Monday, Feb. 06, 1995
THAT SINKING FEELING
By JOHN GREENWALD BERNARD BAUMOHL AND JANE VAN TASSEL/NEW YORK
RUTH STAFFORD HAD BIG PLANS THIS year for Kiva Container Corp., a fast-growing maker of corrugated packing boxes whose sales jumped 15% in 1994. But when business began to stall in recent weeks, Stafford had to think again. She put off spending $500,000 on new equipment and adding nine workers to her payroll of 60. "Our customers are reluctant to buy boxes because they are beginning to see their own orders slow,'' says Stafford, president of the Phoenix, Arizona, company. "And that's a big change from what we had been seeing.''
It's a signal as well that the U.S. economy may be starting to slacken after one of its most vigorous years in a decade. Packaging may be unglamorous, but it's a business many economists track as a harbinger of the future. When companies see unsold tables, toys and toasters piling up on their shelves, one of the first things they do is quietly cancel orders for packaging material. But the accelerating pace of such cutbacks in January could not be reflected in the backward-looking data released so far this year, including last week's report that the economy expanded at a brisk 4.5% clip in the fourth quarter of 1994.
Even Alan Greenspan, the inflation-stalking chairman of the Federal Reserve Board, concedes that the six interest-rate hikes he engineered last year have been exacting a price on the economy. "It's clear that the very torrid rate of increase in economic growth which we experienced through the latter part of 1994 is starting to slow down,'' Greenspan told Congress last week. But he left little doubt that the nation's 5.4% unemployment rate, among other signs of continuing strength, was putting pressure on him to raise interest rates further-probably as early as this week.

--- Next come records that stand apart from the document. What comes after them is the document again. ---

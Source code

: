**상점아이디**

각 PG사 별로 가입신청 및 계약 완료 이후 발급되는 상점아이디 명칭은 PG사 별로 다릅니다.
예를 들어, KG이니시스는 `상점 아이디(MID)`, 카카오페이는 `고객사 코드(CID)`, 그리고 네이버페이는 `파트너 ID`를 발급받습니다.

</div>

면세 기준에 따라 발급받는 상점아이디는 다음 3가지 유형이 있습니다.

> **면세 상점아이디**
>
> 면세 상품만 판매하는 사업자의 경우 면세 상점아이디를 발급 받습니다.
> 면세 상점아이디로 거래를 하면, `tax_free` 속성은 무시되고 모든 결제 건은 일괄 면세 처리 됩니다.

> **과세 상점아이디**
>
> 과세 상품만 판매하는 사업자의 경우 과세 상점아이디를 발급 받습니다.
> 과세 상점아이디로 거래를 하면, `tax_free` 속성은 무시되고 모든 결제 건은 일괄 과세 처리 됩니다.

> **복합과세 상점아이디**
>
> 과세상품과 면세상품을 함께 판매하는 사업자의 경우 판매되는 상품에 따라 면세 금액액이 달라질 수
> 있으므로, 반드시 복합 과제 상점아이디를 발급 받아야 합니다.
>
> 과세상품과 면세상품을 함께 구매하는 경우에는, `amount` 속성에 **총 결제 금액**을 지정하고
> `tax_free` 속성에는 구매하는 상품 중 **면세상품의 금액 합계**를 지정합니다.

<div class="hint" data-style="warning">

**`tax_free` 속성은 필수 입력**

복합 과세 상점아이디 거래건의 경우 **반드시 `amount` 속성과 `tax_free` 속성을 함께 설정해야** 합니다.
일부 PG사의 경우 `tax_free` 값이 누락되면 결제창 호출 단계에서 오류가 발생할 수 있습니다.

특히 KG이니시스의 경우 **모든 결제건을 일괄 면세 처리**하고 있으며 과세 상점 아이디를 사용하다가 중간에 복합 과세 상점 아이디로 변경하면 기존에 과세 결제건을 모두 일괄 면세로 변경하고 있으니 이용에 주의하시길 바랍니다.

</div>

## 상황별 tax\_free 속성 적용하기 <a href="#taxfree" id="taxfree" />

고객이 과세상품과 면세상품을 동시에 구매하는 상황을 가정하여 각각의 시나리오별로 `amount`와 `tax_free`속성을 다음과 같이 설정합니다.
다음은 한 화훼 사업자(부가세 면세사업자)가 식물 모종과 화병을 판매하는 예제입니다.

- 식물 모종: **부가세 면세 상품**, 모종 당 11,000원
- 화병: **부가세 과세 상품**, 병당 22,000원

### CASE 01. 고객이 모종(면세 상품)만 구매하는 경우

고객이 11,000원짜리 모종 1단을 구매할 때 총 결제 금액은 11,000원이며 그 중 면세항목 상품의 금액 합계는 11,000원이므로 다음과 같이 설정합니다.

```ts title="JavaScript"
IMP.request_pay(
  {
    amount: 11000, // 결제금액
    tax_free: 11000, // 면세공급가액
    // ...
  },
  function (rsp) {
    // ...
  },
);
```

Greenspan's goal: to pull back economic growth to a more modest 2.5% pace and thereby forestall inflation.
Such attempts at fine-tuning worry many economists, who fear the Fed may ignore weakening conditions and spoil the four-year-old recovery. "We are right now at the inflection point in the economy," says William Spears, managing director of Spears, Benzak, Salomon & Farrell, a New York City investment firm. "Most of the growth in this business cycle is behind us. Fed policy will have an important bearing on how the economy pans out the rest of the year." Concurs Robert Brusca, chief economist for Nikko Securities: "It looks, smells and tastes like a slowdown. Common sense should reinforce this view."
Much evidence comes from big-ticket items like autos and housing, among the first to be clobbered by rising interest rates. The past three years were heady ones for Detroit, which saw car and truck sales climb 8% in 1993 and an additional 8.6% in 1994. But with sales expected to grow just 3% this year, automakers are scaling back production schedules and idling plants. Ford, which had declared three temporary closings in January, said it would also shut a Canadian plant that makes full-size Crown Victorias for a week beginning Monday, and close a Ford Thunderbird and Mercury Cougar facility in Ohio for two weeks.
Home sellers too have begun to notice a disturbing trend. While contractors built 1.45 million new houses in 1994, making it the busiest period in six years, they are finding their most recent units hard to fill. According to the National Association of Home Builders, only 7.2% of its members reported a high volume of looker traffic in January, compared with 35.7% in January 1994-when severe winter weather in the Midwest and Northeast kept many prospects out of the market. "We are beginning to see a pretty sizable buildup in the inventory of unsold new homes,'' worries David Seiders, chief economist of the builders group.
Growing inventories have plagued retailers too since they stocked up in anticipation of a strong Christmas season. December sales fell 0.1% from the level of November, even though stores slashed prices to lure shoppers. "The most impressive evidence of a slowdown in the economy is the weakness in retail sales," says Lacy Hunt, chief economist for HSBC Securities. "Retailers are terribly overstocked despite the massive discounting." That is partly because rising interest rates have been making it more costly for already overburdened consumers to borrow and spend. Americans took out a hefty $120 billion in new loans last year, increasing consumer debt to a record $891 billion. Much of that buildup came from low- and middle-income borrowers, whose earnings have shown little or no growth after adjusting for inflation.
Such concerns have helped darken the outlook for executives like Stafford. Instead of the strong earnings she once expected, Stafford looks for profits at her company to be "stagnant or slightly down this year.'' Meanwhile, she is keeping her expansion plans on hold for at least six to nine months. She may know by then whether Greenspan has indeed trimmed growth by the amount he intended-or sent the recovery packing.